SUPPLIED RECORDS
--- START ---

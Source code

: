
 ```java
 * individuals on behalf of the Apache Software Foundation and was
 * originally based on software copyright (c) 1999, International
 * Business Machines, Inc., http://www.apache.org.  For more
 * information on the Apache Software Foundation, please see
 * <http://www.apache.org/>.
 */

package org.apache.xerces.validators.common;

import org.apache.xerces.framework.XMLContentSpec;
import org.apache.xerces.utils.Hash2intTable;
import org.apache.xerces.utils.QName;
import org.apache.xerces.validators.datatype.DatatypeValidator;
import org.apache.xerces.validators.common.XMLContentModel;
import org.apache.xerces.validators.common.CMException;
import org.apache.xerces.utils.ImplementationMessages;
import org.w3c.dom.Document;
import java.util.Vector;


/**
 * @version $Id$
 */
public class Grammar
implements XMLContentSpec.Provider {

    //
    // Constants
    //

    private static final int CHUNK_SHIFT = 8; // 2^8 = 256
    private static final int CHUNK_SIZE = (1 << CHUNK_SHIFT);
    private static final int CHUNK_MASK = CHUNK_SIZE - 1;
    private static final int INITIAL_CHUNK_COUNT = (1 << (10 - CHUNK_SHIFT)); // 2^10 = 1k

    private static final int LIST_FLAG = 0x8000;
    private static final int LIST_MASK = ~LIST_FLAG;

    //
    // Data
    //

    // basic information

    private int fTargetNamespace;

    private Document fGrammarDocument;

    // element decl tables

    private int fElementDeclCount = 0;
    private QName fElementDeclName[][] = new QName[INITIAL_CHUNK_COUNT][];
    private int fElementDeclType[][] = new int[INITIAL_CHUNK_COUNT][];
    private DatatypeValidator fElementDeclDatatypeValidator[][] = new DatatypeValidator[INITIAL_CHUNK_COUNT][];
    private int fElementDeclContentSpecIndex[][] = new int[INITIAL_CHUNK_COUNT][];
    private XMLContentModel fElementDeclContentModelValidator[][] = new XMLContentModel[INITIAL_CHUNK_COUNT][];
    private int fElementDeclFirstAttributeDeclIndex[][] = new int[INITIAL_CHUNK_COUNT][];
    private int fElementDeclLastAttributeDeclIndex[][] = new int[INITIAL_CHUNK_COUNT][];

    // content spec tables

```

--- END ---
--- START ---

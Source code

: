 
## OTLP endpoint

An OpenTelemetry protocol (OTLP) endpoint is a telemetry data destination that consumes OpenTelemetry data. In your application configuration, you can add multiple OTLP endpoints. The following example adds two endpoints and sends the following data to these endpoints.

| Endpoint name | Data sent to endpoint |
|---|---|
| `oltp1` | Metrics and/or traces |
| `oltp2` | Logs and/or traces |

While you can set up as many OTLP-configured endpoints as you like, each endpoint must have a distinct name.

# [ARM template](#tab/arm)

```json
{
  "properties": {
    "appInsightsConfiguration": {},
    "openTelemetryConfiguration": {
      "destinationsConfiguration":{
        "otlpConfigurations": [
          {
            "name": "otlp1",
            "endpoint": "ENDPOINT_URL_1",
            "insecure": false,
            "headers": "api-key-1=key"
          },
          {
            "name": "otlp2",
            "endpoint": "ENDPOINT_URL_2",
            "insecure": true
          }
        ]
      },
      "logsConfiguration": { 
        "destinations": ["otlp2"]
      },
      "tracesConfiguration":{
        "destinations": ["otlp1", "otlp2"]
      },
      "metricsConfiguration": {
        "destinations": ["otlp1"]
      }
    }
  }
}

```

--- END ---

WHAT TO DO
Among the records, find each line where the word "endpoints" occurs, and copy it.

COMPLETED EXERCISE
An OpenTelemetry protocol (OTLP) endpoint is a telemetry data destination that consumes OpenTelemetry data. In your application configuration, you can add multiple OTLP endpoints. The following example adds two endpoints and sends the following data to these endpoints.
While you can set up as many OTLP-configured endpoints as you like, each endpoint must have a distinct name.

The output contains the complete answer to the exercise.